It was the best of times, it was the worst of times.
“Your mother is dead Barry,” he said with stony faced callousness. “The British consulate has organised for you to attend the funeral on compassionate grounds. It is unprecedented. Frankly, I am amazed. Cocaine smuggling carries the death penalty in Thailand. It seems your wife's family is very well connected. You will serve out the rest of your sentence at Her Majesty’s Pleasure. ”
Talk about bitter sweet readers, I’d just secured a one way ticket back home and out of the very jaws of death. But at what cost? She was gone. Probably the only woman that I have ever truly loved.
I’m not sure what I would have chosen if it were presented to me as a choice like in that thriller The Box starring Cameron Diaz. Push the button and you can go home, but your Mum’s life will be cut short on the streets of Lincoln.
I say short, it wouldn’t be cut short would it? She’s already had her life. A full and frankly wasted life, the latest folly of which was marrying away my inheritance to Roger bloody Leache. I would have pressed the button readers, I would. At least I am man enough to admit it. It’s only the same as those people who take their Mum to Switzerland and have them put down isn’t it? Only my life isn’t a badly made Cameron Diaz movie based on an episode of the Twighlight Zone. Even if it looks like it might be a bit.

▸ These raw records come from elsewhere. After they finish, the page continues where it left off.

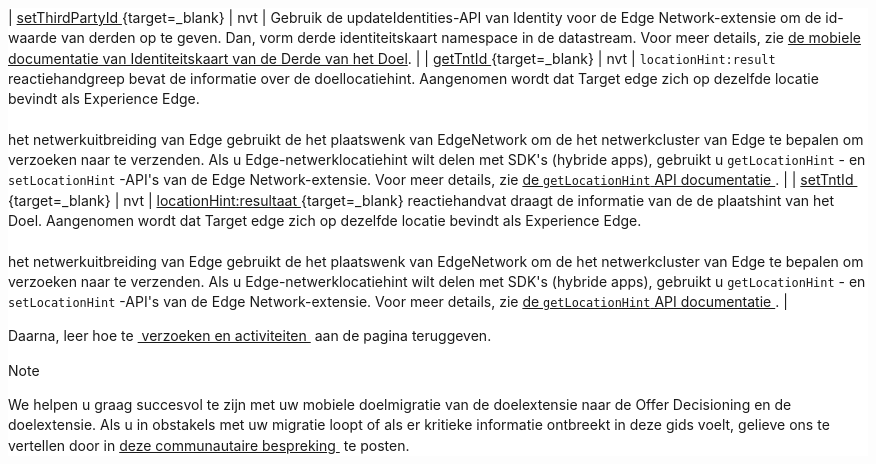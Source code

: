 | [&#x200B; setThirdPartyId &#x200B;](https://developer.adobe.com/client-sdks/solution/adobe-target/api-reference/#setthirdpartyid){target=_blank} | nvt | Gebruik de updateIdentities-API van Identity voor de Edge Network-extensie om de id-waarde van derden op te geven. Dan, vorm derde identiteitskaart namespace in de datastream. Voor meer details, zie [&#x200B; de mobiele documentatie van Identiteitskaart van de Derde van het Doel &#x200B;](https://developer.adobe.com/client-sdks/edge/adobe-journey-optimizer-decisioning/#target-third-party-id). |
| [&#x200B; getTntId &#x200B;](https://developer.adobe.com/client-sdks/solution/adobe-target/api-reference/#gettntid){target=_blank} | nvt | `locationHint:result` reactiehandgreep bevat de informatie over de doellocatiehint. Aangenomen wordt dat Target edge zich op dezelfde locatie bevindt als Experience Edge. <br> <br> het netwerkuitbreiding van Edge gebruikt de het plaatswenk van EdgeNetwork om de het netwerkcluster van Edge te bepalen om verzoeken naar te verzenden. Als u Edge-netwerklocatiehint wilt delen met SDK&#39;s (hybride apps), gebruikt u `getLocationHint` - en `setLocationHint` -API&#39;s van de Edge Network-extensie. Voor meer details, zie [&#x200B; de `getLocationHint` API documentatie &#x200B;](https://developer.adobe.com/client-sdks/edge/edge-network/api-reference/#getlocationhint). |
| [&#x200B; setTntId &#x200B;](https://developer.adobe.com/client-sdks/solution/adobe-target/api-reference/#gettntid){target=_blank} | nvt | [&#x200B; locationHint:resultaat &#x200B;](https://developer.adobe.com/client-sdks/edge/edge-network/api-reference/#setlocationhint){target=_blank} reactiehandvat draagt de informatie van de de plaatshint van het Doel. Aangenomen wordt dat Target edge zich op dezelfde locatie bevindt als Experience Edge. <br> <br> het netwerkuitbreiding van Edge gebruikt de het plaatswenk van EdgeNetwork om de het netwerkcluster van Edge te bepalen om verzoeken naar te verzenden. Als u Edge-netwerklocatiehint wilt delen met SDK&#39;s (hybride apps), gebruikt u `getLocationHint` - en `setLocationHint` -API&#39;s van de Edge Network-extensie. Voor meer details, zie [&#x200B; de `getLocationHint` API documentatie &#x200B;](https://developer.adobe.com/client-sdks/edge/edge-network/api-reference/#getlocationhint). |


Daarna, leer hoe te [&#x200B; verzoeken en activiteiten &#x200B;](retrieve-activities.md) aan de pagina teruggeven.

>[!NOTE]
>
>We helpen u graag succesvol te zijn met uw mobiele doelmigratie van de doelextensie naar de Offer Decisioning en de doelextensie. Als u in obstakels met uw migratie loopt of als er kritieke informatie ontbreekt in deze gids voelt, gelieve ons te vertellen door in [&#x200B; deze communautaire bespreking &#x200B;](https://experienceleaguecommunities.adobe.com/t5/adobe-experience-platform-data/tutorial-discussion-migrate-adobe-target-to-mobile-sdk-on-edge/m-p/747484#M625) te posten.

It turns out Mum was hit by moped while she was crossing the road coming back from Aquagrans (it’s a swimming pool-based aerobics class for geriatrics), coincidentally Steve’s dad, Steve, was the only witness. She was killed instantly apparently. Although quite how Steve’s dad knows, I’ don’t know. Now I’ll never see her smiling face again. Or drink her tea. Or hear her laugh. Or taste her Cinnamon Sponge.
Oh Mum, how could you? I know we all need to go in the end, but not this way. Not a hit and run victim caught under the wheels of 125cc Cobra Scooter of all things. Not Mum. Nooooooooo!
I was oblivious to all of this walking up to the check-in desk with Tia. We’d be travelling back as man and wife. Barrington Enoch Newsdesk and Tia Maria Yodsowen Newsdesk. I realised that I might have to put up with a few jibes back home, but I knew that underneath it all Tia was twice the man than most of those idiots in the pub.
Only we didn’t get back home. We got through check in and I was fingered by security the moment I passed through the metal detector. Just like Gary suggested I’d been to see some of his friends and I had packed about a dozen Apple iPads into my suitcase. Only I didn't realise the iPads were packed with grade A toot.
I was whisked off to some shit sodden prison cell, where they stripped me naked, then poked me and prodded me. They were looking for more gear up my bum readers. Up my bloody bum. Nature's pocket. I honestly don't know how much they expected to find up there. It seems illogical, why would I go to the trouble of packing a dozen iPads shells full of charlie, then stick some up my anus for good measure.
The amount they poked me you'd think they thought I might have some sort of secret compartment. Maybe they thought I had a plastic arse like Joanna Lumley. Dave the roofer said that he knew Lumley back in the 60s when she did an awful lot of cocaine (maybe that's why she like the gurkhas so much?). As a model and actress, Jo was wary of the damage the coke would do to her nose. She therefore started doing it up the bum, like Stevie Nicks of Fleetwood Mac is rumoured to have ordered her PA to help her do. However, Ms Lumley did so much that she corroded her bottom and so has a plastic anus. Allegedly. A lesson to us all, I think you’ll agree.
I looked back over the bare table at the man in the grey suit with dead eyes. He was looking for a smile. Judging me. He was unblinking. He was reading me. Or trying to at least. When I was at uni I went to see a stage hypnotist. He couldn’t put me under. I was too strong then and I’m too strong now.
“Tell me what you know about Gary and Roger Leache,” he said offering me a cigarette.